- INPUT:
=== Begin Enclosure ===
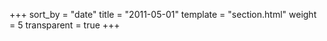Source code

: +++
sort_by = "date"
title = "2011-05-01"
template = "section.html"
weight = 5
transparent = true
+++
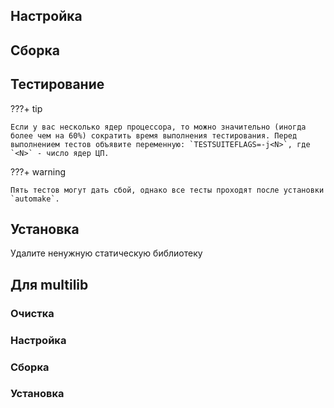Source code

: <pkg :name="'libtool'" instsize showsbu2></pkg>

## Настройка

<package-script :package="'libtool'" :type="'configure'"></package-script>

## Сборка

<package-script :package="'libtool'" :type="'build'"></package-script>

## Тестирование

<package-script :package="'libtool'" :type="'test'"></package-script>

???+ tip

    Если у вас несколько ядер процессора, то можно значительно (иногда более чем на 60%) сократить время выполнения тестирования. Перед выполнением тестов объявите переменную: `TESTSUITEFLAGS=-j<N>`, где `<N>` - число ядер ЦП.

???+ warning

    Пять тестов могут дать сбой, однако все тесты проходят после установки `automake`.

## Установка

<package-script :package="'libtool'" :type="'install'"></package-script>

Удалите ненужную статическую библиотеку

<package-script :package="'libtool'" :type="'postinstall'"></package-script>

## Для multilib

### Очистка

<package-script :package="'libtool'" :type="'multi_prepare'"></package-script>

### Настройка

<package-script :package="'libtool'" :type="'multi_configure'"></package-script>

### Сборка

<package-script :package="'libtool'" :type="'multi_build'"></package-script>

### Установка

<package-script :package="'libtool'" :type="'multi_install'"></package-script>

<script>
	new Vue({ el: '#main' })
</script>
=== End Enclosure ===
- WHAT TO DO: Set down, word for word, the full listing above, and carry over no pictures.

- SOLUTION:
Source code

: +++
sort_by = "date"
title = "2011-05-01"
template = "section.html"
weight = 5
transparent = true
+++
Source code

: <pkg :name="'libtool'" instsize showsbu2></pkg>

## Настройка

<package-script :package="'libtool'" :type="'configure'"></package-script>

## Сборка

<package-script :package="'libtool'" :type="'build'"></package-script>

## Тестирование

<package-script :package="'libtool'" :type="'test'"></package-script>

???+ tip

    Если у вас несколько ядер процессора, то можно значительно (иногда более чем на 60%) сократить время выполнения тестирования. Перед выполнением тестов объявите переменную: `TESTSUITEFLAGS=-j<N>`, где `<N>` - число ядер ЦП.

???+ warning

    Пять тестов могут дать сбой, однако все тесты проходят после установки `automake`.

## Установка

<package-script :package="'libtool'" :type="'install'"></package-script>

Удалите ненужную статическую библиотеку

<package-script :package="'libtool'" :type="'postinstall'"></package-script>

## Для multilib

### Очистка

<package-script :package="'libtool'" :type="'multi_prepare'"></package-script>

### Настройка

<package-script :package="'libtool'" :type="'multi_configure'"></package-script>

### Сборка

<package-script :package="'libtool'" :type="'multi_build'"></package-script>

### Установка

<package-script :package="'libtool'" :type="'multi_install'"></package-script>

<script>
	new Vue({ el: '#main' })
</script>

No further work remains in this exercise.